*Record set*.
# # # # # # #

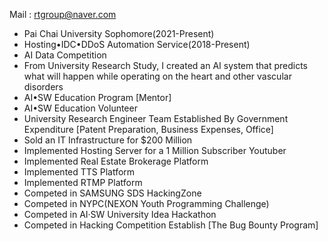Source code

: 
Mail : rtgroup@naver.com

-  Pai Chai University Sophomore(2021-Present)
-  Hosting•IDC•DDoS Automation Service(2018-Present)
-  AI Data Competition
-  From University Research Study, I created an AI system that predicts what will happen while operating on the heart and other vascular disorders
-  AI•SW Education Program [Mentor]
-  AI•SW Education Volunteer
-  University Research Engineer Team Established By Government Expenditure [Patent Preparation, Business Expenses, Office]
-  Sold an IT Infrastructure for $200 Million
-  Implemented Hosting Server for a 1 Million Subscriber Youtuber
-  Implemented Real Estate Brokerage Platform 
-  Implemented TTS Platform 
-  Implemented RTMP Platform 
-  Competed in SAMSUNG SDS HackingZone
-  Competed in NYPC(NEXON Youth Programming Challenge)
-  Competed in AI·SW University Idea Hackathon
-  Competed in Hacking Competition Establish [The Bug Bounty Program]
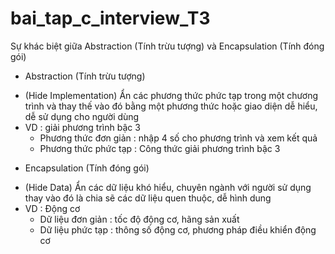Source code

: # bai_tap_c_interview_T3







Sự khác biệt giữa Abstraction (Tính trừu tượng) và Encapsulation (Tính đóng gói)

* Abstraction (Tính trừu tượng)  
- (Hide Implementation) Ẩn các phương thức phức tạp trong một chương trình và thay thế vào đó bằng một phương thức hoặc giao diện dễ hiểu, dễ sử dụng cho người dùng
- VD : giải phương trình bậc 3 
  + Phương thức đơn giản : nhập 4 số cho phương trình và xem kết quả
  + Phương thức phức tạp : Công thức giải phương trình bậc 3

* Encapsulation (Tính đóng gói)
- (Hide Data) Ẩn các dữ liệu khó hiểu, chuyên ngành với người sử dụng thay vào đó là chia sẽ các dữ liệu quen thuộc, dễ hình dung
- VD : Động cơ
  + Dữ liệu đơn giản : tốc độ động cơ, hãng sản xuất
  + Dữ liệu phức tạp : thông số động cơ, phương pháp điều khiển động cơ
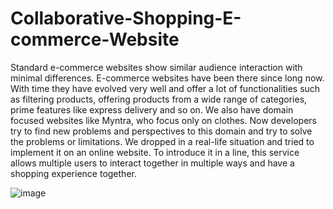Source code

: # Collaborative-Shopping-E-commerce-Website
 Standard e-commerce websites show similar audience interaction with minimal differences.
E-commerce websites have been there since long now. With time they have evolved very well and offer a lot of functionalities such as filtering products, offering products from a wide range of categories, prime features like express delivery and so on.
We also have domain focused websites like Myntra, who focus only on clothes. 
Now developers try to find new problems and perspectives to this domain and try to solve the problems or limitations. We dropped in a real-life situation and tried to implement it on an online website.
To introduce it in a line, this service allows multiple users to interact together in multiple ways and have a shopping experience together.

![image](https://github.com/MeetaliiPtl/Collaborative-Shopping-E-commerce-Website/assets/121717840/1a6254e9-f86e-47dc-b952-e7f206f8ddc7)
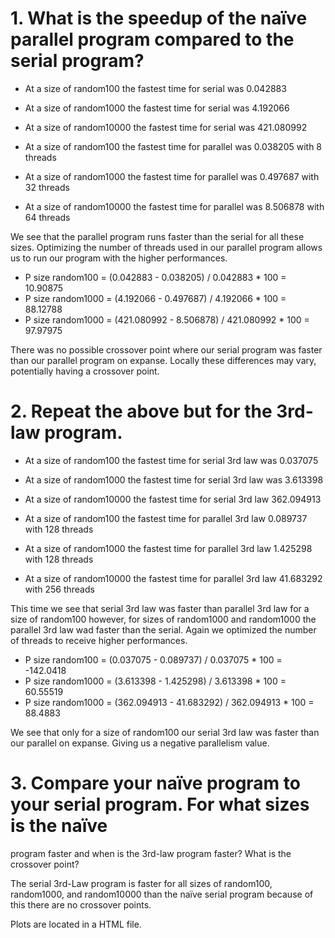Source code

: # 1. What is the speedup of the naïve parallel program compared to the serial program?
- At a size of random100 the fastest time for serial was 0.042883

- At a size of random1000 the fastest time for serial was 4.192066

- At a size of random10000 the fastest time for serial was 421.080992

- At a size of random100 the fastest time for parallel was 0.038205 with 8 threads

- At a size of random1000 the fastest time for parallel was 0.497687 with 32 threads

- At a size of random10000 the fastest time for parallel was 8.506878 with 64 threads

We see that the parallel program runs faster than the serial for all these sizes. Optimizing the number of threads used in our parallel program allows us to run our program with the higher performances.

- P size random100 =  (0.042883 - 0.038205) / 0.042883 * 100 = 10.90875
- P size random1000 =  (4.192066 - 0.497687) / 4.192066 * 100 = 88.12788
- P size random1000 =  (421.080992 - 8.506878) / 421.080992 * 100 = 97.97975

There was no possible crossover point where our serial program was faster than our parallel program on expanse. Locally these differences may vary, potentially having a crossover point.


# 2. Repeat the above but for the 3rd-law program.
- At a size of random100 the fastest time for serial 3rd law was 0.037075

- At a size of random1000 the fastest time for serial 3rd law was 3.613398

- At a size of random10000 the fastest time for serial 3rd law 362.094913

- At a size of random100 the fastest time for parallel 3rd law 0.089737 with 128 threads

- At a size of random1000 the fastest time for parallel 3rd law 1.425298 with 128 threads

- At a size of random10000 the fastest time for parallel 3rd law 41.683292 with 256 threads

This time we see that serial 3rd law was faster than parallel 3rd law for a size of random100 however, for sizes of random1000 and random1000 the parallel 3rd law wad faster than the serial. Again we optimized the number of threads to receive higher performances.

- P size random100 =  (0.037075 - 0.089737) / 0.037075 * 100 = -142.0418
- P size random1000 =  (3.613398 - 1.425298) / 3.613398 * 100 = 60.55519
- P size random1000 =  (362.094913 - 41.683292) / 362.094913 * 100 = 88.4883

We see that only for a size of random100 our serial 3rd law was faster than our parallel on expanse. Giving us a negative parallelism value.

# 3. Compare your naïve program to your serial program. For what sizes is the naïve
program faster and when is the 3rd-law program faster? What is the crossover point?

The serial 3rd-Law program is faster for all sizes of random100, random1000, and random10000 than the naïve serial program because of this there are no crossover points.

Plots are located in a HTML file.


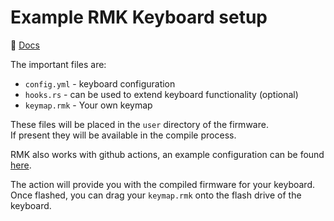 # Example RMK Keyboard setup

📖 [Docs](https://rmk-firmware.github.io/rmk)

The important files are:
 - `config.yml` - keyboard configuration
 - `hooks.rs` - can be used to extend keyboard functionality (optional)
 - `keymap.rmk` - Your own keymap

 These files will be placed in the `user` directory of the firmware.  
 If present they will be available in the compile process.

 RMK also works with github actions, an example configuration can be found [here](https://github.com/rmk-firmware/example/blob/master/.github/workflows/build.yml).

 The action will provide you with the compiled firmware for your keyboard.
 Once flashed, you can drag your `keymap.rmk` onto the flash drive of the keyboard.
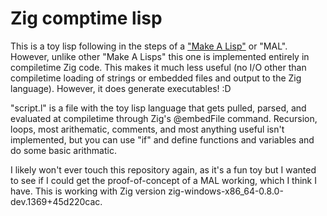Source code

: # Zig comptime lisp

This is a toy lisp following in the steps of a ["Make A Lisp"](https://github.com/kanaka/mal) or "MAL". However, unlike other "Make A Lisps" this one is implemented entirely in compiletime Zig code. This makes it much less useful (no I/O other than compiletime loading of strings or embedded files and output to the Zig language). However, it does generate executables! :D

"script.l" is a file with the toy lisp language that gets pulled, parsed, and evaluated at compiletime through Zig's @embedFile command. Recursion, loops, most arithematic, comments, and most anything useful isn't implemented, but you can use "if" and define functions and variables and do some basic arithmatic.

I likely won't ever touch this repository again, as it's a fun toy but I wanted to see if I could get the proof-of-concept of a MAL working, which I think I have. This is working with Zig version zig-windows-x86_64-0.8.0-dev.1369+45d220cac.

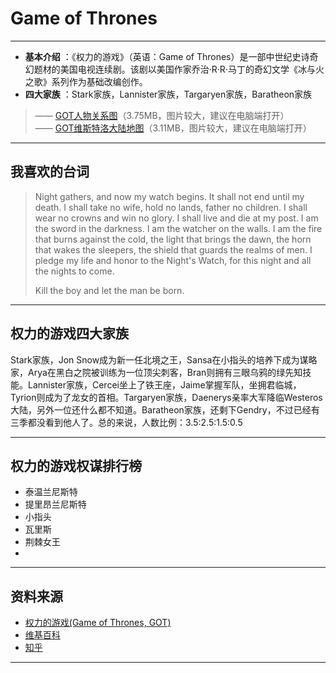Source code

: #  Game of Thrones

----------------------------------
- **基本介绍** ：《权力的游戏》（英语：Game of Thrones）是一部中世纪史诗奇幻题材的美国电视连续剧。该剧以美国作家乔治·R·R·马丁的奇幻文学《冰与火之歌》系列作为基础改编创作。
- **四大家族** ：Stark家族，Lannister家族，Targaryen家族，Baratheon家族
> —— [GOT人物关系图](Character_Tree.jpg)（3.75MB，图片较大，建议在电脑端打开）<br>
> —— [GOT维斯特洛大陆地图](Map_of_Westeros.jpg)（3.11MB，图片较大，建议在电脑端打开）

-----------------------------

## 我喜欢的台词

> Night gathers, and now my watch begins. It shall not end until my death. I shall take no wife, hold no lands, father no children. I shall wear no crowns and win no glory. I shall live and die at my post. I am the sword in the darkness. I am the watcher on the walls. I am the fire that burns against the cold, the light that brings the dawn, the horn that wakes the sleepers, the shield that guards the realms of men. I pledge my life and honor to the Night's Watch, for this night and all the nights to come.  <br>
>
> Kill the boy and let the man be born.<br>

-----------

## 权力的游戏四大家族

Stark家族，Jon Snow成为新一任北境之王，Sansa在小指头的培养下成为谋略家，Arya在黑白之院被训练为一位顶尖刺客，Bran则拥有三眼乌鸦的绿先知技能。Lannister家族，Cercei坐上了铁王座，Jaime掌握军队，坐拥君临城，Tyrion则成为了龙女的首相。Targaryen家族，Daenerys亲率大军降临Westeros大陆，另外一位还什么都不知道。Baratheon家族，还剩下Gendry，不过已经有三季都没看到他人了。总的来说，人数比例：3.5:2.5:1.5:0.5


------------------------------

## 权力的游戏权谋排行榜
* 泰温兰尼斯特
* 提里昂兰尼斯特
* 小指头
* 瓦里斯
* 荆棘女王
* 

-----------------------------
## 资料来源
- [权力的游戏(Game of Thrones, GOT)](http://asoiaf.huiji.wiki/wiki/)<br>
- [维基百科](http://asoiaf.huiji.wiki/wiki/)<br>
- [知乎](https://www.zhihu.com/people/li-lei-10-26)

---------------------------

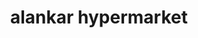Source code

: ---
title: "alankar hypermarket"
url: /pathanamthitta-aban/alankar-hypermarket/
shop: supermarket
---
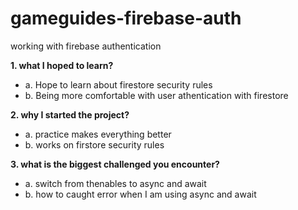 # gameguides-firebase-auth
working with firebase authentication

**1. what I hoped to learn?**  
   * a. Hope to learn about firestore security rules  
   * b. Being more comfortable with user athentication with firestore  

   
**2. why I started the project?**      
  * a. practice makes everything better    
  * b. works on firstore security rules    

**3. what is the biggest challenged you encounter?**  
 * a. switch from thenables to async and await  
 * b. how to caught error when I am using async and await
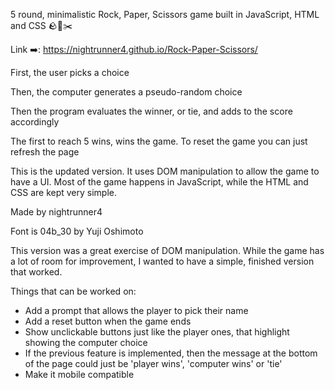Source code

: 5 round, minimalistic Rock, Paper, Scissors game built in JavaScript, HTML and CSS 🪨📰✂️

Link ➡️: https://nightrunner4.github.io/Rock-Paper-Scissors/

First, the user picks a choice

Then, the computer generates a pseudo-random choice

Then the program evaluates the winner, or tie, and adds to the score accordingly

The first to reach 5 wins, wins the game. To reset the game you can just refresh the page

This is the updated version. It uses DOM manipulation to allow the game to have a UI. 
Most of the game happens in JavaScript, while the HTML and CSS are kept very simple.

Made by nightrunner4

Font is 04b_30 by Yuji Oshimoto   


This version was a great exercise of DOM manipulation. While the game has a lot of room for improvement, I wanted to have a simple, finished version that worked.

Things that can be worked on:

- Add a prompt that allows the player to pick their name
- Add a reset button when the game ends
- Show unclickable buttons just like the player ones, that highlight showing the computer choice
- If the previous feature is implemented, then the message at the bottom of the page could just be
'player wins', 'computer wins' or 'tie'
- Make it mobile compatible



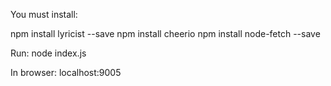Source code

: You must install:

npm install lyricist --save
npm install cheerio
npm install node-fetch --save

Run:
node index.js

In browser:
localhost:9005
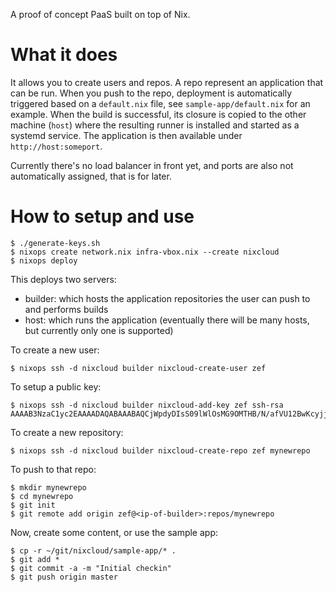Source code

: A proof of concept PaaS built on top of Nix.

What it does
============

It allows you to create users and repos. A repo represent an
application that can be run. When you push to the repo, deployment is
automatically triggered based on a `default.nix` file, see
`sample-app/default.nix` for an example. When the build is successful,
its closure is copied to the other machine (`host`) where the
resulting runner is installed and started as a systemd service. The
application is then available under `http://host:someport`.

Currently there's no load balancer in front yet, and ports are also
not automatically assigned, that is for later.

How to setup and use
====================

    $ ./generate-keys.sh
    $ nixops create network.nix infra-vbox.nix --create nixcloud
    $ nixops deploy

This deploys two servers:

* builder: which hosts the application repositories the user can push to and performs builds
* host: which runs the application (eventually there will be many hosts, but currently only one is supported)

To create a new user:

    $ nixops ssh -d nixcloud builder nixcloud-create-user zef

To setup a public key:

    $ nixops ssh -d nixcloud builder nixcloud-add-key zef ssh-rsa AAAAB3NzaC1yc2EAAAADAQABAAABAQCjWpdyDIsS09lWlOsMG9OMTHB/N/afVU12BwKcyjjhbezPdFEgHK4cZBN7m1bvoFKl832BdB+ZjeRH4UGBcUpvrFu1vE7Lf/0vZDU7qzzWQE9V+tfSPwDiXPf9QnCYeZmYPDHUHDUEse9LKBZbt6UKF1tuTD8ussV5jvEFBaesDhCqD1TJ4b4O877cdx9+VTOuDSEDm32jQ2az27d1b/5DoEKBe5cJSC3PhObAQ7OAYrVVBFX9ffKpaSvV6yqo+rhCmXP9DjNgBwMtElreoXL3h5Xbw2AiER5oHNUAEA2XGpnOVOr7ZZUAbMC0/0dq387jQZCqe7gIDZCqjDpGhUa9

To create a new repository:

    $ nixops ssh -d nixcloud builder nixcloud-create-repo zef mynewrepo

To push to that repo:

    $ mkdir mynewrepo
    $ cd mynewrepo
    $ git init
    $ git remote add origin zef@<ip-of-builder>:repos/mynewrepo

Now, create some content, or use the sample app:

    $ cp -r ~/git/nixcloud/sample-app/* .
    $ git add *
    $ git commit -a -m "Initial checkin"
    $ git push origin master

# # # # # # #

Your answer should contain only the lines from the beginning of the listing above through the line with "Standard e-commerce websites", copied exactly and without the pictures.

*Result of this exercise*.
Source code

: 
Mail : rtgroup@naver.com

-  Pai Chai University Sophomore(2021-Present)
-  Hosting•IDC•DDoS Automation Service(2018-Present)
-  AI Data Competition
-  From University Research Study, I created an AI system that predicts what will happen while operating on the heart and other vascular disorders
-  AI•SW Education Program [Mentor]
-  AI•SW Education Volunteer
-  University Research Engineer Team Established By Government Expenditure [Patent Preparation, Business Expenses, Office]
-  Sold an IT Infrastructure for $200 Million
-  Implemented Hosting Server for a 1 Million Subscriber Youtuber
-  Implemented Real Estate Brokerage Platform 
-  Implemented TTS Platform 
-  Implemented RTMP Platform 
-  Competed in SAMSUNG SDS HackingZone
-  Competed in NYPC(NEXON Youth Programming Challenge)
-  Competed in AI·SW University Idea Hackathon
-  Competed in Hacking Competition Establish [The Bug Bounty Program]
Source code

: # bai_tap_c_interview_T3







Sự khác biệt giữa Abstraction (Tính trừu tượng) và Encapsulation (Tính đóng gói)

* Abstraction (Tính trừu tượng)  
- (Hide Implementation) Ẩn các phương thức phức tạp trong một chương trình và thay thế vào đó bằng một phương thức hoặc giao diện dễ hiểu, dễ sử dụng cho người dùng
- VD : giải phương trình bậc 3 
  + Phương thức đơn giản : nhập 4 số cho phương trình và xem kết quả
  + Phương thức phức tạp : Công thức giải phương trình bậc 3

* Encapsulation (Tính đóng gói)
- (Hide Data) Ẩn các dữ liệu khó hiểu, chuyên ngành với người sử dụng thay vào đó là chia sẽ các dữ liệu quen thuộc, dễ hình dung
- VD : Động cơ
  + Dữ liệu đơn giản : tốc độ động cơ, hãng sản xuất
  + Dữ liệu phức tạp : thông số động cơ, phương pháp điều khiển động cơ
Source code

: # Collaborative-Shopping-E-commerce-Website
 Standard e-commerce websites show similar audience interaction with minimal differences.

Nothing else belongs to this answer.